A Nora Lezano el rock le ha dado bastante más que buenas fotografías: “Prácticamente me dio una vida. Ahí me pasó de todo. Me enamoré, me desenamoré, probé drogas, hice un montón de amigos. Me dio mucha felicidad”. Es tan particular el modo en que fueron desencadenándose los sucesos de su vida, que quizá por eso las imágenes que consiguió y consigue también lo son. No son pocos los que dicen que traduce en su trabajo un pedazo del alma de la gente. Se lo dijo nada menos que su adorado Gustavo Cerati: “Es la primera vez que me reconozco en fotos”. Nora creció en una familia en la que las cámaras no ocupaban un lugar vital, tampoco el arte. Ella amaba la música: solía comprar revistas, su cuarto estaba empapelado de posters, tenía remeras de bandas y en sus carpetas del secundario pegaba fotos de sus ídolos. En los noventa, a los veinte años, abandonó la carrera de Biología. Una amiga la invitó a hacer un curso en la Escuela Argentina de Fotografía. Le dio curiosidad. La amiga quedó embarazada y no arrancó. Pese a que fue “una revelación”, más tarde ella también lo dejó. Ahí empieza su historia. La historia de una fotógrafa autodidacta, que en “la trinchera de los shows” encontraba la felicidad. La historia de una fanática devenida fotógrafa.

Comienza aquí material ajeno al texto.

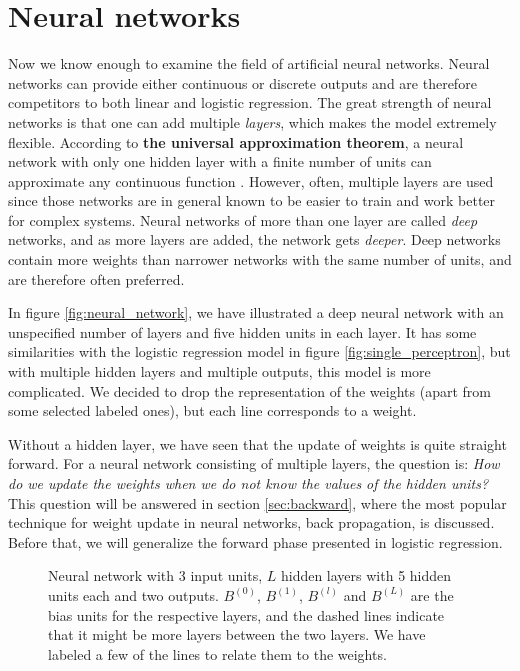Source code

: \section{Neural networks} \label{sec:neural_network}
Now we know enough to examine the field of artificial neural networks. Neural networks can provide either continuous or discrete outputs and are therefore competitors to both linear and logistic regression. The great strength of neural networks is that one can add multiple \textit{layers}, which makes the model extremely flexible. According to \textbf{the universal approximation theorem}, a neural network with only one hidden layer with a finite number of units can approximate any continuous function \supercite{hornik_multilayer_1989}. However, often, multiple layers are used since those networks are in general known to be easier to train and work better for complex systems. Neural networks of more than one layer are called \textit{deep} networks, and as more layers are added, the network gets \textit{deeper}. Deep networks contain more weights than narrower networks with the same number of units, and are therefore often preferred.

In figure \eqref{fig:neural_network}, we have illustrated a deep neural network with an unspecified number of layers and five hidden units in each layer. It has some similarities with the logistic regression model in figure \eqref{fig:single_perceptron}, but with multiple hidden layers and multiple outputs, this model is more complicated. We decided to drop the representation of the weights (apart from some selected labeled ones), but each line corresponds to a weight.

Without a hidden layer, we have seen that the update of weights is quite straight forward. For a neural network consisting of multiple layers, the question is: \textit{How do we update the weights when we do not know the values of the hidden units?} This question will be answered in section \ref{sec:backward}, where the most popular technique for weight update in neural networks, back propagation, is discussed. Before that, we will generalize the forward phase presented in logistic regression.

\begin{figure}
	\centering
	
	\caption{Neural network with 3 input units, $L$ hidden layers with 5 hidden units each and two outputs. $B^{(0)}$, $B^{(1)}$, $B^{(l)}$ and $B^{(L)}$ are the bias units for the respective layers, and the dashed lines indicate that it might be more layers between the two layers. We have labeled a few of the lines to relate them to the weights.}
	\label{fig:neural_network}
\end{figure}

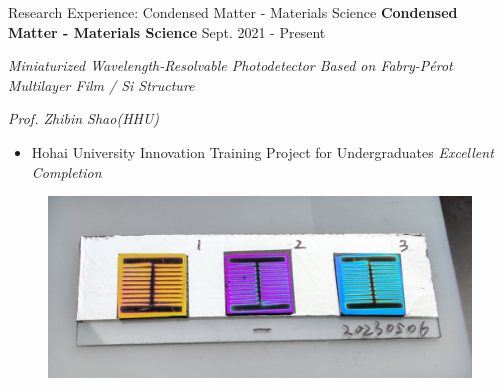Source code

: \documentclass[9pt,aspectratio=169,hyperref=colorlinks]{beamer}
\begin{document}
\begin{frame}{Research Experience: Condensed Matter - Materials Science}
    \medskip \textbf{Condensed Matter - Materials Science} \hfill Sept. 2021 - Present

    \quad \textit{Miniaturized Wavelength-Resolvable Photodetector Based on Fabry-P\'{e}rot Multilayer Film / Si Structure}

    \hfill \textit{Prof. Zhibin Shao(HHU)}

    \begin{itemize}
        \item Hohai University Innovation Training Project for Undergraduates \textit{Excellent Completion}
    \end{itemize}

    \begin{figure}
        \centering
        \includegraphics[scale=0.12]{./figs/Miniaturized Wavelength-Resolvable Photodetector Based on Fabry-Perot Multilayer Film - Si Structure.png}
    \end{figure}
\end{frame}
\end{document}

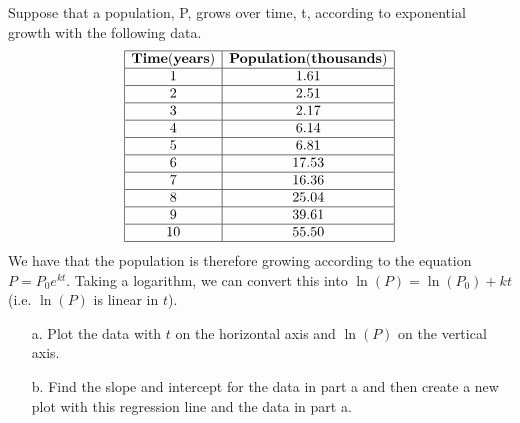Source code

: {Suppose that a population, P, grows over time, t, according to exponential growth with the following data.
\[
\begin{array}{|c|c|}
\hline
{\bf Time (years) } & {\bf Population (thousands)} \\ \hline
1&	1.61\\ \hline
2&	2.51\\ \hline
3&	2.17\\ \hline
4&	6.14\\ \hline
5&	6.81\\ \hline
6&	17.53\\ \hline
7&  16.36\\ \hline
8&  25.04\\ \hline
9&  39.61\\ \hline
10 &  55.50\\ 
\hline
\end{array}
\]
We have that the population is therefore growing according to the equation $P = P_0 e^{kt}$.  Taking a logarithm, we can convert this into $\ln(P) = \ln(P_0) + kt$ (i.e. $\ln(P)$ is linear in $t$).
\begin{enumerate}
\item[a.] Plot the data with $t$ on the horizontal axis and $\ln(P)$ on the vertical axis.
\item[b.] Find the slope and intercept for the data in part a and then create a new plot with this regression line and the data in part a.
\end{enumerate}}
{}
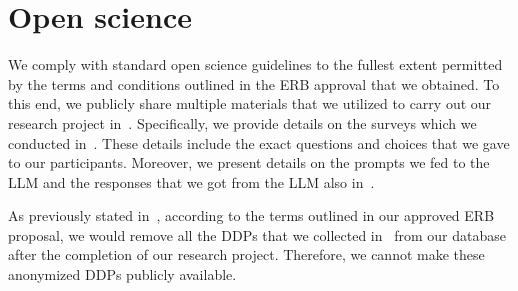 \section{Open science}
\label{sec:open_science}

We comply with standard open science guidelines to the fullest extent permitted by the terms and conditions outlined in the ERB approval that we obtained.
To this end, we publicly share multiple materials that we utilized to carry out our research project in~.
Specifically, we provide details on the surveys which we conducted in~.
These details include the exact questions and choices that we gave to our participants.
Moreover, we present details on the prompts we fed to the LLM and the responses that we got from the LLM also in~.

As previously stated in~, according to the terms outlined in our approved ERB proposal, we would remove all the DDPs that we collected in~ from our database after the completion of our research project.
Therefore, we cannot make these anonymized DDPs publicly available.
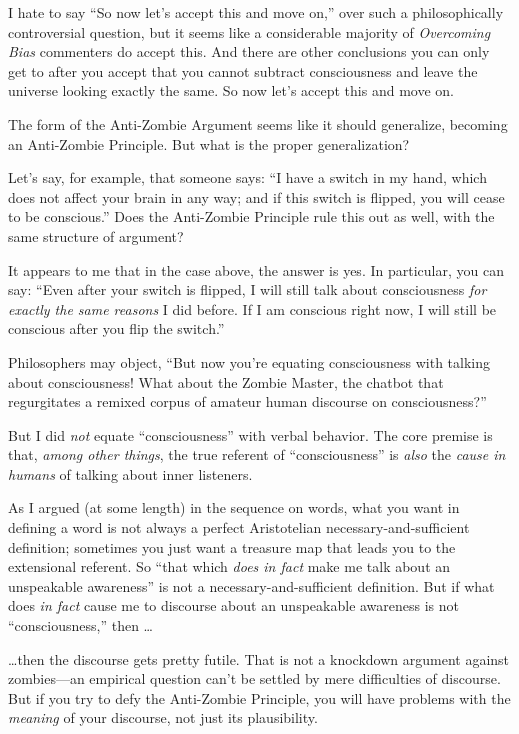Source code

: {
 I hate to say ``So now let's
accept this and move on,'' over such a
philosophically controversial question, but it seems like a
considerable majority of \textit{Overcoming Bias} commenters do accept
this. And there are other conclusions you can only get to after you
accept that you cannot subtract consciousness and leave the universe
looking exactly the same. So now let's accept this and
move on.}

{
 The form of the Anti-Zombie Argument seems like it should
generalize, becoming an Anti-Zombie Principle. But what is the proper
generalization?}

{
 Let's say, for example, that someone says:
``I have a switch in my hand, which does not affect
your brain in any way; and if this switch is flipped, you will cease to
be conscious.'' Does the Anti-Zombie Principle rule
this out as well, with the same structure of argument?}

{
 It appears to me that in the case above, the answer is yes. In
particular, you can say: ``Even after your switch is
flipped, I will still talk about consciousness \textit{for exactly the
same reasons} I did before. If I am conscious right now, I will still
be conscious after you flip the switch.''}

{
 Philosophers may object, ``But now
you're equating consciousness with talking about
consciousness! What about the Zombie Master, the chatbot that
regurgitates a remixed corpus of amateur human discourse on
consciousness?''}

{
 But I did \textit{not} equate
``consciousness'' with verbal
behavior. The core premise is that, \textit{among other things}, the
true referent of ``consciousness''
is \textit{also} the \textit{cause in humans} of talking about inner
listeners.}

{
 As I argued (at some length) in the sequence on words, what you
want in defining a word is not always a perfect Aristotelian
necessary-and-sufficient definition; sometimes you just want a treasure
map that leads you to the extensional referent. So
``that which \textit{does in fact} make me talk about
an unspeakable awareness'' is not a
necessary-and-sufficient definition. But if what does \textit{in fact}
cause me to discourse about an unspeakable awareness is not
``consciousness,'' then \ldots}

{
 \ldots then the discourse gets pretty futile. That is not a
knockdown argument against zombies---an empirical question
can't be settled by mere difficulties of discourse. But
if you try to defy the Anti-Zombie Principle, you will have problems
with the \textit{meaning} of your discourse, not just its
plausibility.}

Lezano demuestra que el arte sucede cuando no se lo busca. “No sé qué es el arte y nunca me creí artista. Mis fotos no representan algo para mí. Me representan”, sentencia. Fue definida como el “ojo del rock” por un funcionario de Cultura de los noventa; es quien ha generado la relación más simbiótica entre imágenes y rock en este país; el editor de fotografía de Rolling Stone escribió que si viviese en Nueva York sería Nan Goldin. A medida que la iban conociendo, los músicos que admiraba la llamaban para encargarle trabajos. Ella todavía lo cuenta abriendo sus ojos achinados con gesto de sorpresa. Vio cosas que no vio nadie, logró fotos que nadie logró. En su página de Facebook se la ve a través de las épocas, a los abrazos con los seres que al principio eran sus ídolos, y después sus amigos. No le gustan nada las anécdotas y elige no decir una sola palabra sobre los artistas que fotografió. Pero regala una historia: cuenta que cuando era muy joven –todavía vivía con sus padres en Tapiales, partido de La Matanza– Charly García la invitó a su casa. Como tenía miedo del temperamento del músico fue con su mamá, que la esperó en la puerta. Dentro de su hogar, García le pidió que le tomara fotos desnudo. Ella accedió. Ahí está la moraleja: lo bueno sucede cuando no se lo busca. Lezano siempre dice lo mismo. Que no la movían tanto las fotos como lo que le habilitaban. Que las fotos eran “una excusa” para adentrarse en un universo y para vincularse con ciertos seres. “Nunca cagué un vínculo por una foto más. Me importaba vivir ahí”, define.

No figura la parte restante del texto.